Missouri State University photography professor Bruce West is author of a book of color photographs and stories of an eccentric couple and their home located near Vicksburg, Mississippi. KSMU’s Bailey Wiles speaks with West about his book.

Bruce West became a photographer to examine and explore the world of humanity in a way that no other medium could. West decided to use this spirit of exploration to set out on a photographic journey to document the American South and from there began a nineteen year period of photo documentation.

“Kind of by accident I drove past Margaret’s Grocery. It was an absolutely fabulous folk art creation. I thought I better stop and take some pictures, and I kept going back for 19 years.”

Margaret’s Grocery, in Vicksburg Mississippi, is the stunning backdrop for West’s book, The True Gospel Preached Here, and is home to owners, Reverend H.D. and Margaret Dennis, a couple in their eighties when West started his photography project. Reverend Dennis met and married Margaret, the then owner of Margaret’s Grocery, and told her he was going to turn her grocery into a palace.

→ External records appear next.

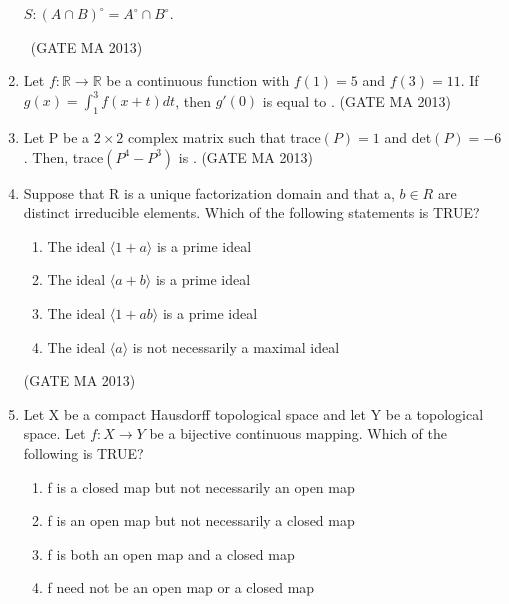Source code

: \documentclass[journal,12pt,onecolumn]{IEEEtran}
\theoremstyle{remark}
\begin{document}
\begin{enumerate}
    $S: (A \cap B)^{\circ} = A^{\circ} \cap B^{\circ}$.
    \begin{enumerate}
    \end{enumerate}\
    \hfill (GATE MA 2013)
    \item Let $f: \mathbb{R} \rightarrow \mathbb{R}$ be a continuous function with $f(1)=5$ and $f(3)=11$. If $g(x) = \int_{1}^{3} f(x+t) dt$, then $g'(0)$ is equal to \underline{\hspace{1cm}}.
    \hfill (GATE MA 2013)
    \item Let P be a $2 \times 2$ complex matrix such that trace$(P)=1$ and det$(P)=-6$. Then, trace$(P^4 - P^3)$ is \underline{\hspace{1cm}}.
    \hfill (GATE MA 2013)
    \item Suppose that R is a unique factorization domain and that a, $b \in R$ are distinct irreducible elements. Which of the following statements is TRUE?
    \begin{enumerate}
        \item The ideal $\langle 1+a \rangle$ is a prime ideal
        \item The ideal $\langle a+b \rangle$ is a prime ideal
        \item The ideal $\langle 1+ab \rangle$ is a prime ideal
        \item The ideal $\langle a \rangle$ is not necessarily a maximal ideal
    \end{enumerate}
    \hfill (GATE MA 2013)
    \item Let X be a compact Hausdorff topological space and let Y be a topological space. Let $f: X \rightarrow Y$ be a bijective continuous mapping. Which of the following is TRUE?
    \begin{enumerate}
        \item f is a closed map but not necessarily an open map
        \item f is an open map but not necessarily a closed map
        \item f is both an open map and a closed map
        \item f need not be an open map or a closed map

\end{enumerate}
\end{enumerate}
\end{document}
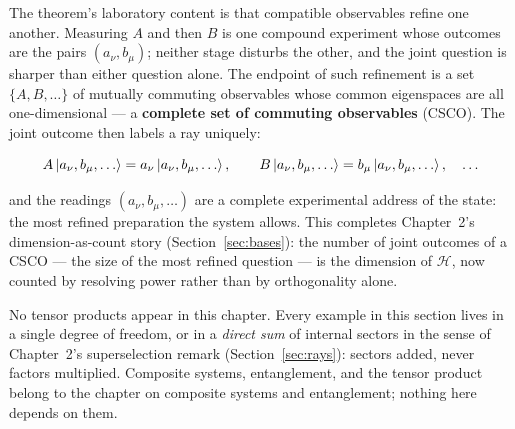 The theorem's laboratory content is that compatible observables refine one another. Measuring $A$ and then $B$ is one compound experiment whose outcomes are the pairs $(a_\nu,b_\mu)$; neither stage disturbs the other, and the joint question is sharper than either question alone. The endpoint of such refinement is a set $\{A,B,\dots\}$ of mutually commuting observables whose common eigenspaces are all one-dimensional --- a \textbf{complete set of commuting observables} (CSCO). The joint outcome then labels a ray uniquely:
\begin{linenomath}
\begin{equation}
    A\ket{a_\nu,b_\mu,\dots}=a_\nu\ket{a_\nu,b_\mu,\dots},
    \qquad
    B\ket{a_\nu,b_\mu,\dots}=b_\mu\ket{a_\nu,b_\mu,\dots},
    \quad\dots
    \label{eq:csco-joint}
\end{equation}
\end{linenomath}
and the readings $(a_\nu,b_\mu,\dots)$ are a complete experimental address of the state: the most refined preparation the system allows. This completes Chapter~2's dimension-as-count story (Section~\ref{sec:bases}): the number of joint outcomes of a CSCO --- the size of the most refined question --- is the dimension of $\mathcal H$, now counted by resolving power rather than by orthogonality alone.

\begin{note}
No tensor products appear in this chapter. Every example in this section lives in a single degree of freedom, or in a \emph{direct sum} of internal sectors in the sense of Chapter~2's superselection remark (Section~\ref{sec:rays}): sectors added, never factors multiplied. Composite systems, entanglement, and the tensor product belong to the chapter on composite systems and entanglement; nothing here depends on them.
\end{note}

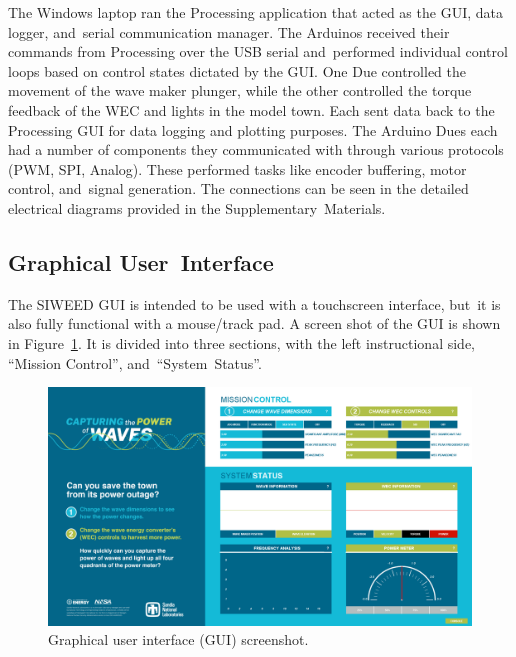 \documentclass[hardware,article,submit,pdftex,moreauthors]{Definitions/mdpi}
\begin{document}
The Windows laptop ran the Processing application that acted as the GUI, data logger, and~serial communication manager.
The Arduinos received their commands from Processing over the USB serial and~performed individual control loops based on control states dictated by the GUI.
One Due controlled the movement of the wave maker plunger, while the other controlled the torque feedback of the WEC and lights in the model town.
Each sent data back to the Processing GUI for data logging and plotting purposes.
The Arduino Dues each had a number of components they communicated with through various protocols (PWM, SPI, Analog).
These performed tasks like encoder buffering, motor control, and~signal generation.
The connections can be seen in the detailed electrical diagrams provided in the Supplementary~Materials.

\subsection{Graphical User~Interface}
The SIWEED GUI is intended to be used with a touchscreen interface, but~it is also fully functional with a mouse/track pad.
A screen shot of the GUI is shown in Figure~\ref{fig:siweed_guiScreenShot}.
It is divided into three sections, with the left instructional side, ``Mission Control'', and~``System~Status''.





\begin{figure}[H]
  \centering
  \includegraphics[width=1\textwidth]{diagrams/siweed_guiScreenShot.png}
  \caption{Graphical user interface (GUI) screenshot.}
  \label{fig:siweed_guiScreenShot}
\end{figure}
\end{document}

“He started this construction building towers and arches and painting everything red, white, blue, and green and doing these folk art installation pieces. And he had all of these placards out with quotes from the Bible and things saying ‘the true gospel preached here’ which became the title of my book.”

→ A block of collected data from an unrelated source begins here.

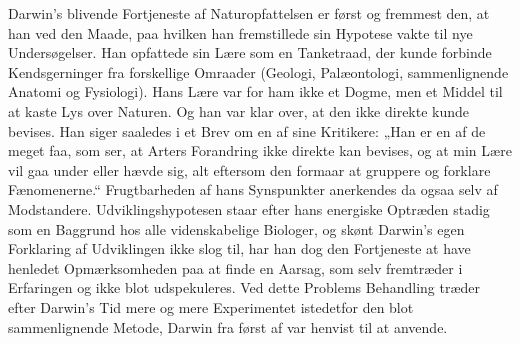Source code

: \documentclass[12pt,a4paper,openany]{book}
\newcommand{\opage}[1]{\marginnote{\footnotesize\textit{[#1]}}}
\begin{document}
Darwin’s blivende Fortjeneste af Naturopfattelsen er først og fremmest
den, at han ved den Maade, paa hvilken han fremstillede sin
Hypotese vakte til nye Undersøgelser. Han opfattede sin Lære som
en Tanketraad, der kunde forbinde Kendsgerninger fra forskellige
Omraader (Geologi, Palæontologi, sammenlignende Anatomi og
Fysiologi). Hans Lære var for ham ikke et Dogme, men et Middel til
at kaste Lys over Naturen. Og han var klar over, at den ikke direkte
kunde bevises. Han siger saaledes i et Brev om en af sine Kritikere:
„Han er en af de meget faa, som ser, at Arters Forandring ikke direkte
kan bevises, og at min Lære vil gaa under eller hævde sig, alt
\opage{40}eftersom den formaar at gruppere og forklare Fænomenerne.“ Frugtbarheden
af hans Synspunkter anerkendes da ogsaa selv af Modstandere. Udviklingshypotesen staar efter hans energiske Optræden
stadig som en Baggrund hos alle videnskabelige Biologer, og skønt
Darwin’s egen Forklaring af Udviklingen ikke slog til, har han dog
den Fortjeneste at have henledet Opmærksomheden paa at finde en
Aarsag, som selv fremtræder i Erfaringen og ikke blot udspekuleres.
Ved dette Problems Behandling træder efter Darwin’s Tid mere og
mere Experimentet istedetfor den blot sammenlignende Metode, Darwin
fra først af var henvist til at anvende.
\end{document}
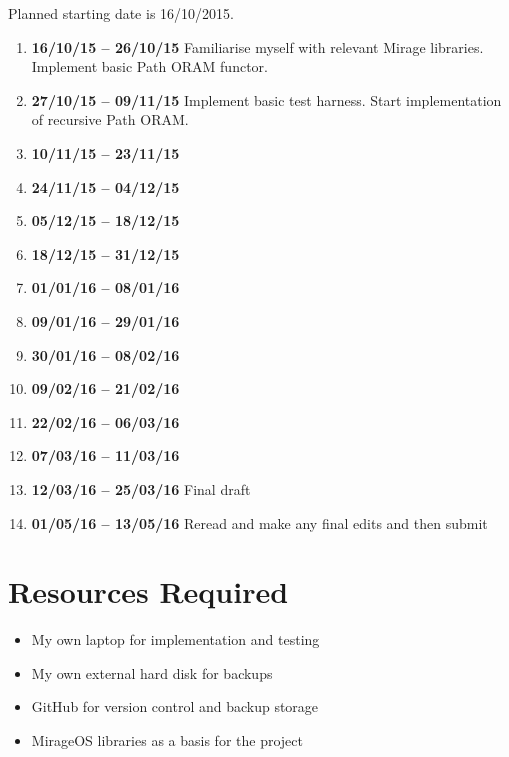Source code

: \documentclass[12pt,a4paper,twoside]{article}
\begin{document}
Planned starting date is 16/10/2015.

\begin{enumerate}

\item {\bf 16/10/15 -- 26/10/15} Familiarise myself with relevant Mirage libraries. Implement basic Path ORAM functor.

\item {\bf 27/10/15 -- 09/11/15} Implement basic test harness. Start implementation of recursive Path ORAM.

\item {\bf 10/11/15 -- 23/11/15} 

\item {\bf 24/11/15 -- 04/12/15} 

\item {\bf 05/12/15 -- 18/12/15} 

\item {\bf 18/12/15 -- 31/12/15} 

\item {\bf 01/01/16 -- 08/01/16} 

\item {\bf 09/01/16 -- 29/01/16}

\item {\bf 30/01/16 -- 08/02/16} 

\item {\bf 09/02/16 -- 21/02/16} 

\item {\bf 22/02/16 -- 06/03/16} 

\item {\bf 07/03/16 -- 11/03/16} 

\item {\bf 12/03/16 -- 25/03/16} Final draft

\item {\bf 01/05/16 -- 13/05/16} Reread and make any final edits and then submit

\end{enumerate}

\section*{Resources Required}

\begin{itemize}

	\item My own laptop for implementation and testing

	\item My own external hard disk for backups

	\item GitHub for version control and backup storage

	\item MirageOS libraries as a basis for the project

\end{itemize}
\end{document}
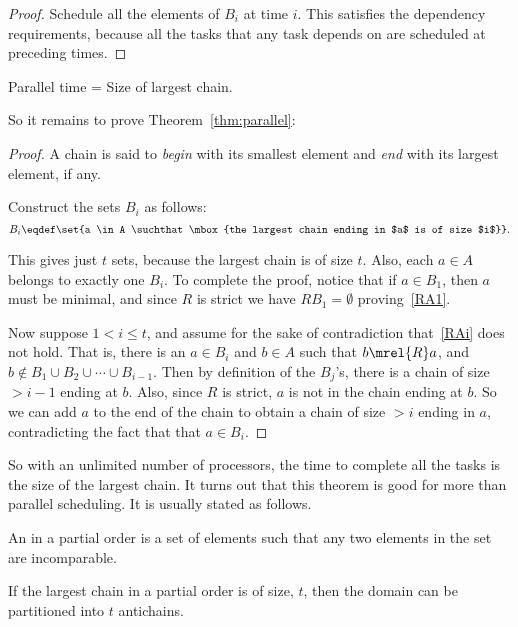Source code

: \begin{proof}
Schedule all the elements of $B_i$ at time $i$.  This satisfies the
dependency requirements, because all the tasks that any task depends on
are scheduled at preceding times.
\end{proof}

\begin{corollary}
Parallel time = Size of largest chain.
\end{corollary}

So it remains to prove Theorem~\ref{thm:parallel}:
\begin{proof}
A chain is said to \emph{begin} with its smallest element and \emph{end}
with its largest element, if any.

Construct the sets $B_i$ as follows:
\[
B_i \eqdef \set{a \in A \suchthat \mbox{the largest chain ending in $a$ is of
    size $i$}}.
\]

This gives just $t$ sets, because the largest chain is of size $t$.  Also,
each $a \in A$ belongs to exactly one $B_i$.  To complete the proof,
notice that if $a \in B_1$, then $a$ must be minimal, and since $R$ is
strict we have $RB_1 = \emptyset$ proving~\eqref{RA1}.

Now suppose $1 <i \le t$, and assume for the sake of contradiction
that~\eqref{RAi} does not hold.  That is, there is an $a \in B_i$ and $b
\in A$ such that $b \mrel{R} a$, and $b \notin B_1 \cup B_2 \cup \cdots
\cup B_{i-1}$.  Then by definition of the $B_j$'s, there is a chain of
size $> i-1$ ending at $b$.  Also, since $R$ is strict, $a$ is not in the
chain ending at $b$.  So we can add $a$ to the end of the chain to obtain
a chain of size $>i$ ending in $a$, contradicting the fact that that $a
\in B_i$.
\end{proof}

So with an unlimited number of processors, the time to complete all the
tasks is the size of the largest chain.  It turns out that this theorem
is good for more than parallel scheduling.  It is usually stated as
follows.

\begin{definition}
An  in a partial order is a set of elements such that any
two elements in the set are incomparable.
\end{definition}

\begin{corollary}\label{cor:parallel}
If the largest chain in a partial order is of size, $t$, then the domain
can be partitioned into $t$ antichains.
\end{corollary}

Reverend Dennis was also a very religious man and wanted to use his folk art masterpiece to attract the intrigued highway driver to stop and talk with him.

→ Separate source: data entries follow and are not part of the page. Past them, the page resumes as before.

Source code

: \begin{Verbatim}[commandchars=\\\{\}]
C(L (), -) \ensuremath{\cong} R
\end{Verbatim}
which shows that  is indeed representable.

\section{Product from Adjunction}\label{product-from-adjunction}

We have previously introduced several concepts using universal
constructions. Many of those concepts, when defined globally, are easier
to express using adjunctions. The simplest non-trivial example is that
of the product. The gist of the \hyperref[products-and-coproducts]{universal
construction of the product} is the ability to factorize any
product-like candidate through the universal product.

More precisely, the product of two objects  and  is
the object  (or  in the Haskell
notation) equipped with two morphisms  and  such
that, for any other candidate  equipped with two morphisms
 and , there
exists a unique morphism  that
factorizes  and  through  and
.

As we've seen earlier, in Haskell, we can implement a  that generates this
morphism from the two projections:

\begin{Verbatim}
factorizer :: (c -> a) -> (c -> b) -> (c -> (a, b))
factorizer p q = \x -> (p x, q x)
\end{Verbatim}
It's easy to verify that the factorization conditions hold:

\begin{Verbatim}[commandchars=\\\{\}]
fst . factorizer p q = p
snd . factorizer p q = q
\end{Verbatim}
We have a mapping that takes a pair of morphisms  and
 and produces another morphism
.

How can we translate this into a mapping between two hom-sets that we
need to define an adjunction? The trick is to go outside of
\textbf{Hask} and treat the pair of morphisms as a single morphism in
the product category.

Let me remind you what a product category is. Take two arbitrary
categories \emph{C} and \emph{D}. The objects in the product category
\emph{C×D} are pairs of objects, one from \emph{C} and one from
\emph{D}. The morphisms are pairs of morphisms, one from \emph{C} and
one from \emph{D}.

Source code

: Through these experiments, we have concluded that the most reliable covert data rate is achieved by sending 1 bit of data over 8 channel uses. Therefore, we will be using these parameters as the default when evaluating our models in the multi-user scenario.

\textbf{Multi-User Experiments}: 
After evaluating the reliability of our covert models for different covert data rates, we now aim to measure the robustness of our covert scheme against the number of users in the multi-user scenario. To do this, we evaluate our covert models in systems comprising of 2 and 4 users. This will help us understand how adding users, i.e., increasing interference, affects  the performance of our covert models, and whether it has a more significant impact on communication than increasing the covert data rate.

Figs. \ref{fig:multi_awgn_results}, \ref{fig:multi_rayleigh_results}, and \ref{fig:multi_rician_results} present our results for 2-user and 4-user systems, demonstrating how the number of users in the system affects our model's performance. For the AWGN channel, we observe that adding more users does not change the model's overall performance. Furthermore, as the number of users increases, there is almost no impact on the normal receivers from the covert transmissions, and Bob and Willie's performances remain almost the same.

“He was also a preacher, so it became his roadside attraction to pull people in so when they would stop, he could preach the good word to them.”

Attractions at Margaret’s Grocery included a large, rickety tower that Reverend Dennis had built himself and that housed his homemade version of the arch of the covenant and the Ten Commandments. Eventually, the city became so concerned about the safety of tourists that went up into the Reverend’s tower that they gave him an old school bus to turn into his chapel. When fascinated motorists stopped by to see the Reverend’s creation, they got a tour and also a little more than they bargained for.

“He had totally decorated the ceiling with all sorts of patterns of brightly colored molding and pompoms and plastic things hanging from the ceiling. So he would tour that and then finally he would take people to the church or the bus. They would sit in the pews, which were the old bus seats spray painted gold, and then he had his pulpit up at the front of the bus, so when he would start preaching and praying, he would be blocking the way for getting out of the bus.”

This photography project interested West for many reasons. One reason was because both Margaret and the Reverend had grown up in the time of segregation and he was interested in sharing their stories side by side with his photographs. Furthermore, the fact that the couple’s strong religious faith had supported them throughout their lives, in the good times and in the bad, was also something that West found fascinating.

“I was really interested as a photographer to document this totally unique place. I think at one time it was the major site of American folk art and architecture in the United States.”

West’s book ends with pictures from the funerals and gravesites of both the Reverend and his wife and the eventual decay that Margaret’s Grocery fell into with no one there to love and care for it as the couple once had.

West’s book has been receiving great reviews from both inside and outside the art world. Some of his photographs are now even featured in the Library of Congress.